---- THE RECORDS

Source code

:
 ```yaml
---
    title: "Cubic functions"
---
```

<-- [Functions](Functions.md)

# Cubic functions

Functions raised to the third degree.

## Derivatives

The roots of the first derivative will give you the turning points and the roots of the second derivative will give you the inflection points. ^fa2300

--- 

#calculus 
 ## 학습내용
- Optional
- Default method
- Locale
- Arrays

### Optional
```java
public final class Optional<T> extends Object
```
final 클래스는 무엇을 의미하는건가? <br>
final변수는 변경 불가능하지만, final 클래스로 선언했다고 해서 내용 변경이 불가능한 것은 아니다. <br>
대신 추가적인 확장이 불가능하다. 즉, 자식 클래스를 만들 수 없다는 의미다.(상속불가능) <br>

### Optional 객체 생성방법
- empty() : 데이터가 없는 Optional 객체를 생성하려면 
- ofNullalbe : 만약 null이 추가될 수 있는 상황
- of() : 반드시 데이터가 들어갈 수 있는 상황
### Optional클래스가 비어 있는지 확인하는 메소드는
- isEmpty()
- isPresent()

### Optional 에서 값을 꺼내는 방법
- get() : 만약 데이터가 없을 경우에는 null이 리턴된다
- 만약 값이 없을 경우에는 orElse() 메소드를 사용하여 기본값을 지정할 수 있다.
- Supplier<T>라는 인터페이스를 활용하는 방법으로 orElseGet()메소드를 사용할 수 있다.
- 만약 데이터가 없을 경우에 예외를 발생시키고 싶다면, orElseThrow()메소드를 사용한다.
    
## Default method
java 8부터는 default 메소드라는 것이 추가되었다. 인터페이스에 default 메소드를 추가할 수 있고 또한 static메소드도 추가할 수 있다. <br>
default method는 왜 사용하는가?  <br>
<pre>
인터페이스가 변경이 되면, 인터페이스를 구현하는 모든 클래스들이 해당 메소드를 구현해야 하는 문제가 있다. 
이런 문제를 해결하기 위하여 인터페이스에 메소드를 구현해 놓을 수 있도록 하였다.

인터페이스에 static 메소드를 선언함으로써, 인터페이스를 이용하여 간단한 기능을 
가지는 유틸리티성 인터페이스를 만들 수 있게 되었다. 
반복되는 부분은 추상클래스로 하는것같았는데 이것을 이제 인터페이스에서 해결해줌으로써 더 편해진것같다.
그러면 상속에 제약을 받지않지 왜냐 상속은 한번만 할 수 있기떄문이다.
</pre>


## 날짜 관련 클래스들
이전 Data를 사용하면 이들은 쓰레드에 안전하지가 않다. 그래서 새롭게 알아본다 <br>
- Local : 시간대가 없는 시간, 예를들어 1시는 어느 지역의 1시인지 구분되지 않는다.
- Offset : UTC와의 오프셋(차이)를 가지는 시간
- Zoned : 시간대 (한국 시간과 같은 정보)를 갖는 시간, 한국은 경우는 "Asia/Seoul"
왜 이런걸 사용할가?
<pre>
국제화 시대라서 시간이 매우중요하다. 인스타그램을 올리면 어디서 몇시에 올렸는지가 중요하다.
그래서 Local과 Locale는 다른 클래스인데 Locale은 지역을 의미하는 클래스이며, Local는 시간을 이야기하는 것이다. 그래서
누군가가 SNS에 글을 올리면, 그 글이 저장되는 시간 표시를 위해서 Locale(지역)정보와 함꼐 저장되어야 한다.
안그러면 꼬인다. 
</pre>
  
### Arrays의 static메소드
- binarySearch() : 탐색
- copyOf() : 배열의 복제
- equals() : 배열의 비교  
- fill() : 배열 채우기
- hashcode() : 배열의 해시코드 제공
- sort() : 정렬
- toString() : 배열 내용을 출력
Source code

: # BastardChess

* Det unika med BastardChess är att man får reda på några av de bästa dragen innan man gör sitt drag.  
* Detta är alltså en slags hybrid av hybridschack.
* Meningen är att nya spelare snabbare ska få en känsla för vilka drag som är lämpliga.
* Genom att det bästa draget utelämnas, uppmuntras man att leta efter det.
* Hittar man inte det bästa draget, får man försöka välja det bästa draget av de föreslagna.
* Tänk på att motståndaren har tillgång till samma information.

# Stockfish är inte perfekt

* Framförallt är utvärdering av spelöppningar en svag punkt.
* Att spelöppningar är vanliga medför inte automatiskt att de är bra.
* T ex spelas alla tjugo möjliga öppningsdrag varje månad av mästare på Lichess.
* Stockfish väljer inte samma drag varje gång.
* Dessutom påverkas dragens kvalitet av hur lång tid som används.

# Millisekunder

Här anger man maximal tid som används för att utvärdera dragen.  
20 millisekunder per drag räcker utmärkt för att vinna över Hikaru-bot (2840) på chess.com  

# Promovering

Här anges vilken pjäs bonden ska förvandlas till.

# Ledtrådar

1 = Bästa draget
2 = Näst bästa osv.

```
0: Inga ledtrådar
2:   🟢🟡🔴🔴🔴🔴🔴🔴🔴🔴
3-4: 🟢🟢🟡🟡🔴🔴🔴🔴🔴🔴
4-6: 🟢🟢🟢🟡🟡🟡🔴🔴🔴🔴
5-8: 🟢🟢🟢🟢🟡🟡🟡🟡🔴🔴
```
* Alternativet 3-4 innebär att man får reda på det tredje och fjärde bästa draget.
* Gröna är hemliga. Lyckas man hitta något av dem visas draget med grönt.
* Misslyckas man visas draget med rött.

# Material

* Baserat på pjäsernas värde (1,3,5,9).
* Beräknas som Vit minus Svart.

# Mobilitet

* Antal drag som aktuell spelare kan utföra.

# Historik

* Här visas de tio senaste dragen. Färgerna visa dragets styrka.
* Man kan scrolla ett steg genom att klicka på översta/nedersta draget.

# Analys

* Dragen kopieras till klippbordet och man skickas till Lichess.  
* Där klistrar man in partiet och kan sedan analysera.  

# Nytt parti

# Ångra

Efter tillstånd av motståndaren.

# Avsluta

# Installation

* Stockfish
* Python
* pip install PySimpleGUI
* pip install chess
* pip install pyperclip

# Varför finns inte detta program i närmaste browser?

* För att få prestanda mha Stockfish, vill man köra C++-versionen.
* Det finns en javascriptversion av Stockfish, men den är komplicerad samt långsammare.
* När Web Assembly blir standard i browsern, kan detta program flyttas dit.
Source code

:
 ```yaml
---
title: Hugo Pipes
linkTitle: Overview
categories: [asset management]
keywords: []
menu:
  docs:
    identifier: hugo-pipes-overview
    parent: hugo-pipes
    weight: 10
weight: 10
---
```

--------

Within the listing above, extract exactly the lines from the line with "가지는 유틸리티성 인터페이스를 만들 수 있게 되었다." to the line with "mästare på Lichess.", the two named lines included, and no others.

가지는 유틸리티성 인터페이스를 만들 수 있게 되었다. 
반복되는 부분은 추상클래스로 하는것같았는데 이것을 이제 인터페이스에서 해결해줌으로써 더 편해진것같다.
그러면 상속에 제약을 받지않지 왜냐 상속은 한번만 할 수 있기떄문이다.
</pre>


## 날짜 관련 클래스들
이전 Data를 사용하면 이들은 쓰레드에 안전하지가 않다. 그래서 새롭게 알아본다 <br>
- Local : 시간대가 없는 시간, 예를들어 1시는 어느 지역의 1시인지 구분되지 않는다.
- Offset : UTC와의 오프셋(차이)를 가지는 시간
- Zoned : 시간대 (한국 시간과 같은 정보)를 갖는 시간, 한국은 경우는 "Asia/Seoul"
왜 이런걸 사용할가?
<pre>
국제화 시대라서 시간이 매우중요하다. 인스타그램을 올리면 어디서 몇시에 올렸는지가 중요하다.
그래서 Local과 Locale는 다른 클래스인데 Locale은 지역을 의미하는 클래스이며, Local는 시간을 이야기하는 것이다. 그래서
누군가가 SNS에 글을 올리면, 그 글이 저장되는 시간 표시를 위해서 Locale(지역)정보와 함꼐 저장되어야 한다.
안그러면 꼬인다. 
</pre>
  
### Arrays의 static메소드
- binarySearch() : 탐색
- copyOf() : 배열의 복제
- equals() : 배열의 비교  
- fill() : 배열 채우기
- hashcode() : 배열의 해시코드 제공
- sort() : 정렬
- toString() : 배열 내용을 출력
Source code

: # BastardChess

* Det unika med BastardChess är att man får reda på några av de bästa dragen innan man gör sitt drag.  
* Detta är alltså en slags hybrid av hybridschack.
* Meningen är att nya spelare snabbare ska få en känsla för vilka drag som är lämpliga.
* Genom att det bästa draget utelämnas, uppmuntras man att leta efter det.
* Hittar man inte det bästa draget, får man försöka välja det bästa draget av de föreslagna.
* Tänk på att motståndaren har tillgång till samma information.

# Stockfish är inte perfekt

* Framförallt är utvärdering av spelöppningar en svag punkt.
* Att spelöppningar är vanliga medför inte automatiskt att de är bra.
* T ex spelas alla tjugo möjliga öppningsdrag varje månad av mästare på Lichess.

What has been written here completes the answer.